Hooters guitarist Eric Bazilian, the songwriter behind “One Of Us,” has a particular interest in it. “I think it’s a comforting chord progression,” he says. “It was iconic with Heart. It became more iconic with Joan [Osborne]. It became even more iconic with Sarah McLachlan. There’s not a lot of testosterone in it, even though [‘One of Us’] was written by a man. But it was written by a man to impress a girl. Think about that.” . . .
. . . when Beyoncé wanted to tug at the heartstrings, she knew exactly which tool to use.
This post is clearly getting away from me.
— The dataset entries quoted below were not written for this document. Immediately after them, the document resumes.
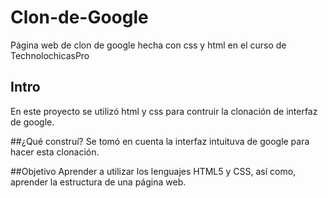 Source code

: # Clon-de-Google
Página web de clon de google hecha con css y html en el curso de TechnolochicasPro

## Intro
En este proyecto se utilizó html y css para contruir la clonación de interfaz de google.

##¿Qué construí?
Se tomó en cuenta la interfaz intuituva de google para hacer esta clonación.

##Objetivo
Aprender a utilizar los lenguajes HTML5 y CSS, así como, aprender la estructura de una página web.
There’s more to misty-but-tactile sense memories to talk about that I haven’t touched on: muscle memory (and the Beatles, according to NPR), Roland Barthes on gesture and musical “grain” and memory (as explored in Michael David Szekely’s “Gesture, Pulsion, Grain: Barthes’ Musical Semiology,” which I haven’t read yet), and worlds and worlds of thoughts about touch and taste in addition to sound.
And yet, there’s something familiar about that feeling too: the familiar memory of being so into a piece of writing that it wandered away from where I thought it would go into somewhere else. We come to writing (the most “misty-but-tactile” craft I can imagine) in the same way we come to sounds and chord progressions: connecting the new with the familiar, recursively adding to our memories, reliving our lives.